## DATA EXCERPTS
◆ ◆ ◆

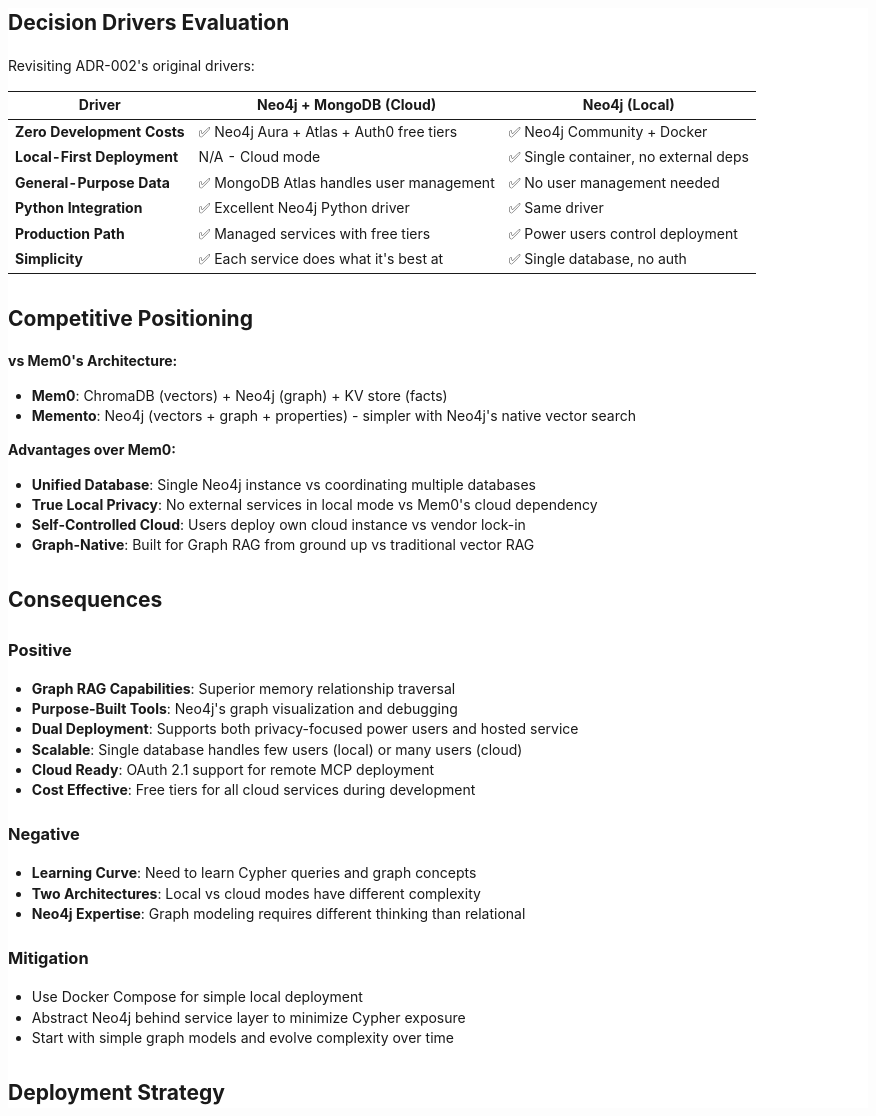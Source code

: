 ## Decision Drivers Evaluation

Revisiting ADR-002's original drivers:

| Driver | Neo4j + MongoDB (Cloud) | Neo4j (Local) |
|--------|-------------------------|----------------|
| **Zero Development Costs** | ✅ Neo4j Aura + Atlas + Auth0 free tiers | ✅ Neo4j Community + Docker |
| **Local-First Deployment** | N/A - Cloud mode | ✅ Single container, no external deps |
| **General-Purpose Data** | ✅ MongoDB Atlas handles user management | ✅ No user management needed |
| **Python Integration** | ✅ Excellent Neo4j Python driver | ✅ Same driver |
| **Production Path** | ✅ Managed services with free tiers | ✅ Power users control deployment |
| **Simplicity** | ✅ Each service does what it's best at | ✅ Single database, no auth |

## Competitive Positioning

**vs Mem0's Architecture:**
- **Mem0**: ChromaDB (vectors) + Neo4j (graph) + KV store (facts)  
- **Memento**: Neo4j (vectors + graph + properties) - simpler with Neo4j's native vector search

**Advantages over Mem0:**
- **Unified Database**: Single Neo4j instance vs coordinating multiple databases
- **True Local Privacy**: No external services in local mode vs Mem0's cloud dependency  
- **Self-Controlled Cloud**: Users deploy own cloud instance vs vendor lock-in
- **Graph-Native**: Built for Graph RAG from ground up vs traditional vector RAG

## Consequences

### Positive
- **Graph RAG Capabilities**: Superior memory relationship traversal
- **Purpose-Built Tools**: Neo4j's graph visualization and debugging
- **Dual Deployment**: Supports both privacy-focused power users and hosted service
- **Scalable**: Single database handles few users (local) or many users (cloud)
- **Cloud Ready**: OAuth 2.1 support for remote MCP deployment
- **Cost Effective**: Free tiers for all cloud services during development

### Negative
- **Learning Curve**: Need to learn Cypher queries and graph concepts
- **Two Architectures**: Local vs cloud modes have different complexity
- **Neo4j Expertise**: Graph modeling requires different thinking than relational

### Mitigation
- Use Docker Compose for simple local deployment
- Abstract Neo4j behind service layer to minimize Cypher exposure
- Start with simple graph models and evolve complexity over time

## Deployment Strategy
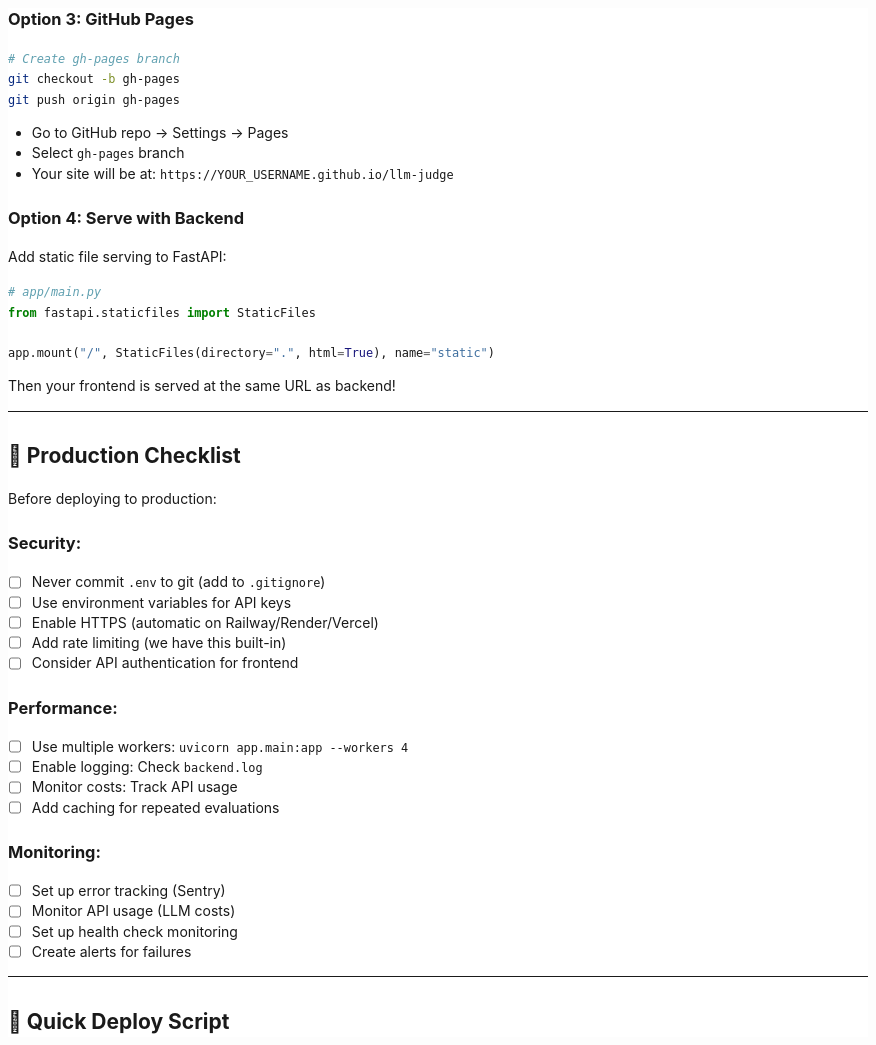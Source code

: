 ### **Option 3: GitHub Pages**
```bash
# Create gh-pages branch
git checkout -b gh-pages
git push origin gh-pages
```
- Go to GitHub repo → Settings → Pages
- Select `gh-pages` branch
- Your site will be at: `https://YOUR_USERNAME.github.io/llm-judge`

### **Option 4: Serve with Backend**
Add static file serving to FastAPI:

```python
# app/main.py
from fastapi.staticfiles import StaticFiles

app.mount("/", StaticFiles(directory=".", html=True), name="static")
```

Then your frontend is served at the same URL as backend!

---

## 🔐 Production Checklist

Before deploying to production:

### **Security:**
- [ ] Never commit `.env` to git (add to `.gitignore`)
- [ ] Use environment variables for API keys
- [ ] Enable HTTPS (automatic on Railway/Render/Vercel)
- [ ] Add rate limiting (we have this built-in)
- [ ] Consider API authentication for frontend

### **Performance:**
- [ ] Use multiple workers: `uvicorn app.main:app --workers 4`
- [ ] Enable logging: Check `backend.log`
- [ ] Monitor costs: Track API usage
- [ ] Add caching for repeated evaluations

### **Monitoring:**
- [ ] Set up error tracking (Sentry)
- [ ] Monitor API usage (LLM costs)
- [ ] Set up health check monitoring
- [ ] Create alerts for failures

---

## 🚀 Quick Deploy Script
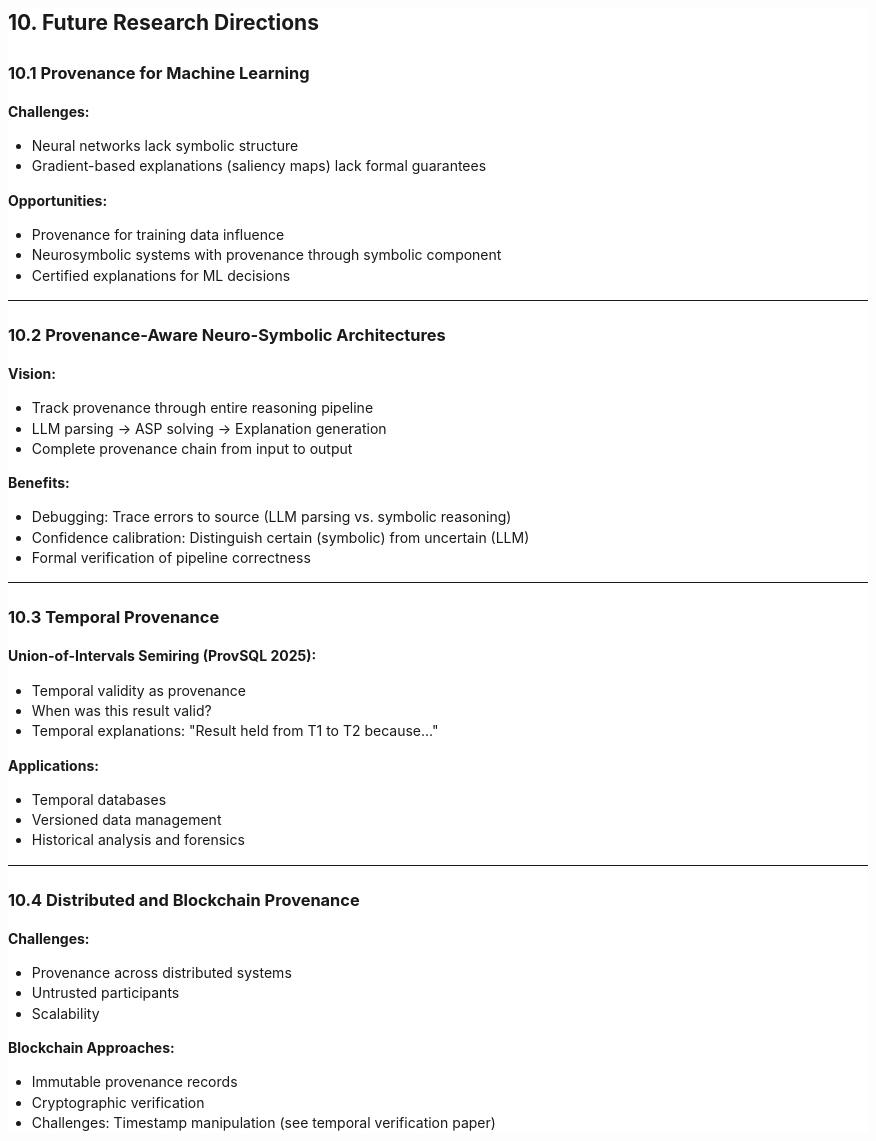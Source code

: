
## 10. Future Research Directions

### 10.1 Provenance for Machine Learning

**Challenges:**
- Neural networks lack symbolic structure
- Gradient-based explanations (saliency maps) lack formal guarantees

**Opportunities:**
- Provenance for training data influence
- Neurosymbolic systems with provenance through symbolic component
- Certified explanations for ML decisions

---

### 10.2 Provenance-Aware Neuro-Symbolic Architectures

**Vision:**
- Track provenance through entire reasoning pipeline
- LLM parsing → ASP solving → Explanation generation
- Complete provenance chain from input to output

**Benefits:**
- Debugging: Trace errors to source (LLM parsing vs. symbolic reasoning)
- Confidence calibration: Distinguish certain (symbolic) from uncertain (LLM)
- Formal verification of pipeline correctness

---

### 10.3 Temporal Provenance

**Union-of-Intervals Semiring (ProvSQL 2025):**
- Temporal validity as provenance
- When was this result valid?
- Temporal explanations: "Result held from T1 to T2 because..."

**Applications:**
- Temporal databases
- Versioned data management
- Historical analysis and forensics

---

### 10.4 Distributed and Blockchain Provenance

**Challenges:**
- Provenance across distributed systems
- Untrusted participants
- Scalability

**Blockchain Approaches:**
- Immutable provenance records
- Cryptographic verification
- Challenges: Timestamp manipulation (see temporal verification paper)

◆ ◆ ◆

## EXERCISE DIRECTIONS
Repeat the data verbatim through the "- **Mem0**: ChromaDB" line, no pictures.

## THE COMPLETED TASK
Source code

: ## Decision Drivers Evaluation

Revisiting ADR-002's original drivers:

| Driver | Neo4j + MongoDB (Cloud) | Neo4j (Local) |
|--------|-------------------------|----------------|
| **Zero Development Costs** | ✅ Neo4j Aura + Atlas + Auth0 free tiers | ✅ Neo4j Community + Docker |
| **Local-First Deployment** | N/A - Cloud mode | ✅ Single container, no external deps |
| **General-Purpose Data** | ✅ MongoDB Atlas handles user management | ✅ No user management needed |
| **Python Integration** | ✅ Excellent Neo4j Python driver | ✅ Same driver |
| **Production Path** | ✅ Managed services with free tiers | ✅ Power users control deployment |
| **Simplicity** | ✅ Each service does what it's best at | ✅ Single database, no auth |

## Competitive Positioning

**vs Mem0's Architecture:**
- **Mem0**: ChromaDB (vectors) + Neo4j (graph) + KV store (facts)  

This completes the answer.